Der nächste Formel-1-Fall für das Internationale Berufungsgericht der FIA steht. Motorsport-Magazin.com konnte am Donnerstag in Madrid über mehrere Quellen bestätigen, dass Audi tatsächlich weiter gegen den Freispruch von Yuki Tsunoda wegen der Verwirrung beim ersten Restart-Versuch in Monza vorgehen wird.
Audi hatte am Sonntagabend in Monza erst die Absichtserklärung dazu eingereicht. Damit begann eine 96-Stunden-Frist zu laufen. Innerhalb dieser 96 Stunden hat man entweder diese Absicht in eine tatsächliche Berufung umzuwandeln, oder man zieht die zurück.

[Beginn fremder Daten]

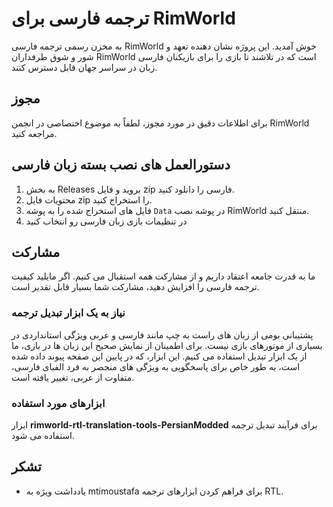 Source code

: # ترجمه فارسی برای RimWorld

به مخزن رسمی ترجمه فارسی RimWorld خوش آمدید. این پروژه نشان دهنده تعهد و شور و شوق طرفداران RimWorld است که در تلاشند تا بازی را برای بازیکنان فارسی زبان در سراسر جهان قابل دسترس کنند.

## مجوز

برای اطلاعات دقیق در مورد مجوز، لطفاً به موضوع اختصاصی در انجمن RimWorld مراجعه کنید.

## دستورالعمل های نصب بسته زبان فارسی

1. به بخش Releases بروید و فایل zip فارسی را دانلود کنید.
2. محتویات فایل zip را استخراج کنید.
3. فایل های استخراج شده را به پوشه `Data` در پوشه نصب RimWorld منتقل کنید.
4. در تنظیمات بازی زبان فارسی رو انتخاب کنید

## مشارکت

ما به قدرت جامعه اعتقاد داریم و از مشارکت همه استقبال می کنیم. اگر مایلید کیفیت ترجمه فارسی را افزایش دهید، مشارکت شما بسیار قابل تقدیر است.

### نیاز به یک ابزار تبدیل ترجمه

پشتیبانی بومی از زبان های راست به چپ مانند فارسی و عربی ویژگی استانداردی در بسیاری از موتورهای بازی نیست. برای اطمینان از نمایش صحیح این زبان ها در بازی، ما از یک ابزار تبدیل استفاده می کنیم. این ابزار، که در پایین این صفحه پیوند داده شده است، به طور خاص برای پاسخگویی به ویژگی های منحصر به فرد الفبای فارسی، متفاوت از عربی، تغییر یافته است.

### ابزارهای مورد استفاده

ابزار **rimworld-rtl-translation-tools-PersianModded** برای فرآیند تبدیل ترجمه استفاده می شود.

## تشکر

- یادداشت ویژه به mtimoustafa برای فراهم کردن ابزارهای ترجمه RTL.
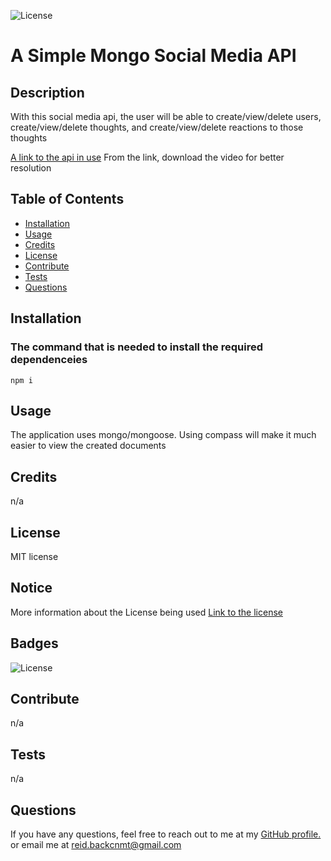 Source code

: ![License](https://img.shields.io/badge/License-MIT-yellow.svg)

  # A Simple  Mongo Social Media API
  
  ## Description
  
  With this social media api, the user will be able to create/view/delete users, create/view/delete thoughts, and create/view/delete reactions to those thoughts

  [A link to the api in use](https://share.icloud.com/photos/0bdeM2rTXU6MrcBorHyeM0Rdg)
  From the link, download the video for better resolution

  
  
  ## Table of Contents
  
  - [Installation](#installation)
  - [Usage](#usage)
  - [Credits](#credits)
  - [License](#license)
  - [Contribute](#contribute)
  - [Tests](#tests)
  - [Questions](#questions)
  
  ## Installation

  ### The command that is needed to install the required dependenceies
  `
  npm i
  `

  ## Usage
  
  The application uses mongo/mongoose. Using compass will make it much easier to view the created documents
  
  ## Credits
  
  n/a
  
  ## License
  
  MIT license
## Notice

More information about the License being used
 [Link to the license](https://mit-license.org/)
  
  ## Badges
  
  ![License](https://img.shields.io/badge/License-MIT-yellow.svg)
  
  ## Contribute
  
  n/a 
  
  ## Tests
  
  n/a  
  
  ## Questions
    
  If you have any questions, feel free to reach out to me at my [GitHub profile.](https://github.com/NuclearReid) or email me at reid.backcnmt@gmail.com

Bei einigen im Fahrerlager herrschten am Donnerstag Zweifel vor, ob der Fall rechtliche Substanz hätte, um ihn weiterzuverfolgen. Zur Erinnerung: Es ging darum, dass Tsunoda beim Restart nach der roten Flagge so schief in seiner Startbox gestanden war, dass die Rennleitung den Startversuch abgebrochen und eine zusätzliche Formationsrunde ausgelöst hatte.
Das Reglement verlangt von einem Fahrer, der einen Start-Abbruch auslöst, einen Start aus der Boxengasse, was Tsunoda nicht tat. Zu Recht, urteilte die nach dem Rennen folgende Stewards-Ermittlung. Tsunoda war schief gestanden, aber immer noch innerhalb der Markierungen. Der Abbruch des Rennleiters erfolgte aus Vorsicht. Tsunoda könne das nicht angelastet werden.
Gabriel Bortoleto will den Monza-Punkt: Sehr simpel in den Regeln
Audi sieht das nach wie vor anders. Das wird auch klar, als Gabriel Bortoleto am Donnerstagnachmittag in Madrid dazu angesprochen wird: "Es ist sehr simpel in den Regeln. Wenn ein Fahrer eine zusätzliche Formationsrunde auslöst, muss er aus der Box starten, und das tat Yuki in diesem Fall nicht."
"Deswegen gegen wir in Berufung", so Bortoleto. Audi möchte mit dem Prozess eine nachträgliche Durchfahrtsstrafe für Tsunoda erwirken. Das ist die Standard-Strafe für einen Fahrer, der einen Startabbruch auslöst und dann nicht an die Box kommt. Diese Strafe würde ausreichen, damit Bortoleto und nicht Tsunoda den letzten Monza-Punkt bekommt.
"Für uns zählt jeder Punkt, und das ist am Ende des Tages richtig", meint Bortoleto. Audi liegt in der Konstrukteurs-WM momentan mit 16 Punkten auf dem achten Platz. 5 Punkte fehlen auf Haas, die man im Sommer zumindest in Sachen Performance auf der Strecke weit hinter sich gelassen hat. 46 fehlen auf Alpine, mit denen man seit mehreren Wochen regelmäßig kämpft.
Dieser eine Punkt wird nun aber voraussichtlich erneut Wochen dauern. Eine Berufung wird von unabhängigen Richtern des Internationalen Berufungsgerichtes der FIA ausjudiziert. Der von McLaren und Red Bull angestrengte Prozess um das Podium von Pierre Gasly in Monaco ging erst am 25. August - zweieinhalb Monate nach dem Rennen - in die erste und einzige Anhörung. Am 3. September wurde das Urteil verkündet.